Several hundred people gathered for a rally in support of Ukraine in Anchorage, Alaska, where U.S. President Donald Trump and Russian President Vladimir Putin are scheduled to meet today, August 16, Unian reports.

Protesters began assembling in the morning before Putin’s arrival, chanting pro-Ukrainian slogans and demanding that Russia return the 20,000 Ukrainian children abducted by Russian occupiers from the conflict zone.

The demonstrators were also outraged that Trump invited Putin to a meeting on American soil in Alaska, which had previously been Russian territory until it was sold to the U.S. in 1867.

“Ukraine and Alaska — never again Russia,” wrote Ostam Yarish, media advisor for the “Together for Ukraine” foundation, in a post on social media platform X.

Local rally organizers stated on social media that “Alaska is against tyranny” and called on supporters to “gather in Anchorage, Alaska, to protest against the international war criminal present here.”
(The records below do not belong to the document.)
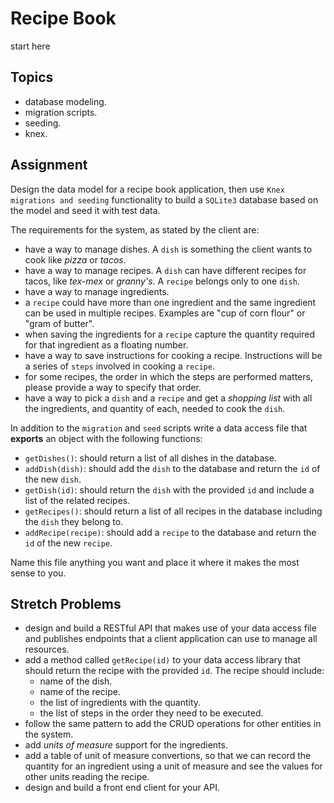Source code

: # Recipe Book
start here
## Topics

- database modeling.
- migration scripts.
- seeding.
- knex.

## Assignment

Design the data model for a recipe book application, then use `Knex migrations and seeding` functionality to build a `SQLite3` database based on the model and seed it with test data.

The requirements for the system, as stated by the client are:

- have a way to manage dishes. A `dish` is something the client wants to cook like _pizza_ or _tacos_.
- have a way to manage recipes. A `dish` can have different recipes for tacos, like _tex-mex_ or _granny's_. A `recipe` belongs only to one `dish`.
- have a way to manage ingredients.
- a `recipe` could have more than one ingredient and the same ingredient can be used in multiple recipes. Examples are "cup of corn flour" or "gram of butter".
- when saving the ingredients for a `recipe` capture the quantity required for that ingredient as a floating number.
- have a way to save instructions for cooking a recipe. Instructions will be a series of `steps` involved in cooking a `recipe`.
- for some recipes, the order in which the steps are performed matters, please provide a way to specify that order.
- have a way to pick a `dish` and a `recipe` and get a _shopping list_ with all the ingredients, and quantity of each, needed to cook the `dish`.

In addition to the `migration` and `seed` scripts write a data access file that **exports** an object with the following functions:

- `getDishes()`: should return a list of all dishes in the database.
- `addDish(dish)`: should add the `dish` to the database and return the `id` of the new `dish`.
- `getDish(id)`: should return the `dish` with the provided `id` and include a list of the related recipes.
- `getRecipes()`: should return a list of all recipes in the database including the `dish` they belong to.
- `addRecipe(recipe)`: should add a `recipe` to the database and return the `id` of the new `recipe`.

Name this file anything you want and place it where it makes the most sense to you.

## Stretch Problems

- design and build a RESTful API that makes use of your data access file and publishes endpoints that a client application can use to manage all resources.
- add a method called `getRecipe(id)` to your data access library that should return the recipe with the provided `id`. The recipe should include:
  - name of the dish.
  - name of the recipe.
  - the list of ingredients with the quantity.
  - the list of steps in the order they need to be executed.
- follow the same pattern to add the CRUD operations for other entities in the system.
- add _units of measure_ support for the ingredients.
- add a table of unit of measure convertions, so that we can record the quantity for an ingredient using a unit of measure and see the values for other units reading the recipe.
- design and build a front end client for your API.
“The decision to host Putin, a war criminal, on Alaskan soil is a betrayal of our history and the moral clarity demanded by the suffering of Ukraine and other occupied peoples,” reads a statement from the NGO Native Movement, which urges Trump not to make an agreement with Putin.

At the same time, a protest also took place in Kyiv on the day of the Trump-Putin meeting in Alaska, under the slogan “No land swaps — we demand a prisoner exchange!”

The event was organized by the civic organization Voiatskyi Vyzvil. Participants gathered on Sikorsky Street near the U.S. Embassy. Currently, about 50 people have arrived at the site.

Earlier, The Telegraph reported that the Alaska meeting could become the most dangerous moment of the war for Zelenskyy. According to the article’s author, Putin hopes that Friday’s meeting in Alaska will legitimize his occupation of Ukrainian territories.

“For Volodymyr Zelenskyy, the leader of Ukraine, this is perhaps the most dangerous moment of the war — a moment when the fate of his country could be decided at a meeting he was not invited to,” the publication emphasized.

At the same time, The New York Times noted that both Ukraine and Russia recognize the meeting with Trump as a major victory for Putin.

The summit is said to lift the Russian leader out of a diplomatic crisis and give him the opportunity to personally persuade the American president.

“Instead of sanctions, Putin got a summit. This is a huge victory for Putin, regardless of the summit’s outcome,” said Rygor Nizhnikov, a Russia expert and senior research fellow at the Finnish Institute of International Relations.